## Goal of the exercise:
Return, from the material below, each line in which "Wait" occurs.

## Provided entries:
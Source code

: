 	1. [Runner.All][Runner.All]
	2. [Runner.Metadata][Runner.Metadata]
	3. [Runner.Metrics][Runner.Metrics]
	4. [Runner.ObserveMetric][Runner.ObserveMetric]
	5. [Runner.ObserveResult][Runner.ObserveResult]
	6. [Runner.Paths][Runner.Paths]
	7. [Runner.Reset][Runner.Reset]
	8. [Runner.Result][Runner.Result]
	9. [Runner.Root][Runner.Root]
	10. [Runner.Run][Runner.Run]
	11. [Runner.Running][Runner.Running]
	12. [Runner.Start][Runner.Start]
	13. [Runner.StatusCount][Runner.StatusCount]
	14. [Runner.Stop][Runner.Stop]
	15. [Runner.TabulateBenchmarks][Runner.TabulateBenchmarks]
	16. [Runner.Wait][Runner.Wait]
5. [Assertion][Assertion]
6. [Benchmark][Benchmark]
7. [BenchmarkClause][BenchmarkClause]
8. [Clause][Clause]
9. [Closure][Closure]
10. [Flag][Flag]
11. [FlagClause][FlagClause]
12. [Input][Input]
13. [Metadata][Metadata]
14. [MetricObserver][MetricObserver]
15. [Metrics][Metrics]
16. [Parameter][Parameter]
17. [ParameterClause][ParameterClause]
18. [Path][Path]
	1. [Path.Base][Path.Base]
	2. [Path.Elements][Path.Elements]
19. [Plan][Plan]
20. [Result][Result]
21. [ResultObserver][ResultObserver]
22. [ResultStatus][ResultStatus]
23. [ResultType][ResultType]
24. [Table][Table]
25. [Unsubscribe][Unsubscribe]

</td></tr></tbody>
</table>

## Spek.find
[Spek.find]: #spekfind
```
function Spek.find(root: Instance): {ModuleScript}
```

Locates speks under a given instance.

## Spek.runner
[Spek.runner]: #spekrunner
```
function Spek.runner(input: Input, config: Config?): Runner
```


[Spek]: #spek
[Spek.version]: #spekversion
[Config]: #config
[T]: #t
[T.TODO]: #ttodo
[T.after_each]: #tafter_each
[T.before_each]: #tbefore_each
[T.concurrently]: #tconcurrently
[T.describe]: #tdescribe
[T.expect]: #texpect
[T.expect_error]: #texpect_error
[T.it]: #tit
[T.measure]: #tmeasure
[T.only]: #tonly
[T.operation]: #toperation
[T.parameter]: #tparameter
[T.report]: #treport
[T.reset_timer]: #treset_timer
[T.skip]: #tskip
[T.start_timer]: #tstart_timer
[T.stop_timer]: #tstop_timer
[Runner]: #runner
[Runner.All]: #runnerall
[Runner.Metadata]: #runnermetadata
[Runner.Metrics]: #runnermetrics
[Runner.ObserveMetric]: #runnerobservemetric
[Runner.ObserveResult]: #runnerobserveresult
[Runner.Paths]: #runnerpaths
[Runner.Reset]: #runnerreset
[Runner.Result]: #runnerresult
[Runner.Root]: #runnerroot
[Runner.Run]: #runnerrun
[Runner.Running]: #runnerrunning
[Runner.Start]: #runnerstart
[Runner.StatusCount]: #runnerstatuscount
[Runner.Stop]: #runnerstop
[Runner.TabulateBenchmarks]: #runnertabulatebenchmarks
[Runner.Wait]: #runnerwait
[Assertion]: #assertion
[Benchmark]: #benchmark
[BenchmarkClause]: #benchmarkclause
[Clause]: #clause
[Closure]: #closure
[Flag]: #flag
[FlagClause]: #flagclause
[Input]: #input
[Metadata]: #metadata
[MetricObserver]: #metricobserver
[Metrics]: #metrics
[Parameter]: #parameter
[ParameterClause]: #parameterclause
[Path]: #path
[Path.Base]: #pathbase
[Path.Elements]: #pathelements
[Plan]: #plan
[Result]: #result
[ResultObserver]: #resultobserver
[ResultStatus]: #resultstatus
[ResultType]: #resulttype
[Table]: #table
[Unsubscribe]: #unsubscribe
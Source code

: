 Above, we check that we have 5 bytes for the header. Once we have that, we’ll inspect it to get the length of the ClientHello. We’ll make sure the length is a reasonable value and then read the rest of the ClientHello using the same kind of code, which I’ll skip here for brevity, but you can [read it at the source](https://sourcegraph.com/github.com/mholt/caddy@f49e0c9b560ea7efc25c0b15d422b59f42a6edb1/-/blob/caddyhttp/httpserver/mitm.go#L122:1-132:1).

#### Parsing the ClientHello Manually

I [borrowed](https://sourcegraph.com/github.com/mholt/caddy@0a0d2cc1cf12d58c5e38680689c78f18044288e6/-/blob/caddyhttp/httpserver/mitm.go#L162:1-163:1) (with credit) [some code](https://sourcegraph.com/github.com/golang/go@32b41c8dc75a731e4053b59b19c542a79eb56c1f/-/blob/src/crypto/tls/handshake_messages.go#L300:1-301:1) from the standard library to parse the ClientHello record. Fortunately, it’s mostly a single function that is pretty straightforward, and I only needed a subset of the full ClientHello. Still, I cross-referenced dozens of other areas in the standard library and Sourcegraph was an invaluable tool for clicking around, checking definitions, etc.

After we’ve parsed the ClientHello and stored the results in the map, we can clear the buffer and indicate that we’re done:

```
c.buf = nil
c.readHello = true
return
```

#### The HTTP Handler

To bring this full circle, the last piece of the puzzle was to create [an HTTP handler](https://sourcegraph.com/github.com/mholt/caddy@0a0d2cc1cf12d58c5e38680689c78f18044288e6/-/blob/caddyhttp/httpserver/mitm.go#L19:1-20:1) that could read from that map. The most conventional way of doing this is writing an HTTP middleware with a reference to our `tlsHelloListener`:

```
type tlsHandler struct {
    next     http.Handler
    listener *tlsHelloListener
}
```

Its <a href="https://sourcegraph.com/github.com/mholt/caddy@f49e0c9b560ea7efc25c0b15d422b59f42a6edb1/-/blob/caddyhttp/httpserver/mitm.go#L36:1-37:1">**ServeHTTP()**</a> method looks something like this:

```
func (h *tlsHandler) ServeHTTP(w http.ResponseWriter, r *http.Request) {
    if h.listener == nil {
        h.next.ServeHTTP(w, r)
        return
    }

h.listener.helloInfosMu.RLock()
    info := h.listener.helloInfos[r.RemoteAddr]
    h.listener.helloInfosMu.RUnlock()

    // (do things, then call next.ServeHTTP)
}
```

## Reply:
	16. [Runner.Wait][Runner.Wait]
[Runner.Wait]: #runnerwait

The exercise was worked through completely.